- **ABOUT THIS TASK**:
Scan the material and copy every line in which "https" appears.
----
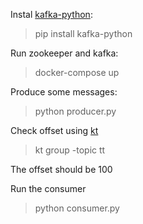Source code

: Instal [kafka-python](https://github.com/dpkp/kafka-python):
> pip install kafka-python

Run zookeeper and kafka:

> docker-compose up

Produce some messages:

> python producer.py

Check offset using [kt](https://github.com/fgeller/kt)
> kt group -topic tt

The offset should be 100

Run the consumer

> python consumer.py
----
- **RESPONSE TO THIS TASK**:
: Instal [kafka-python](https://github.com/dpkp/kafka-python):
Check offset using [kt](https://github.com/fgeller/kt)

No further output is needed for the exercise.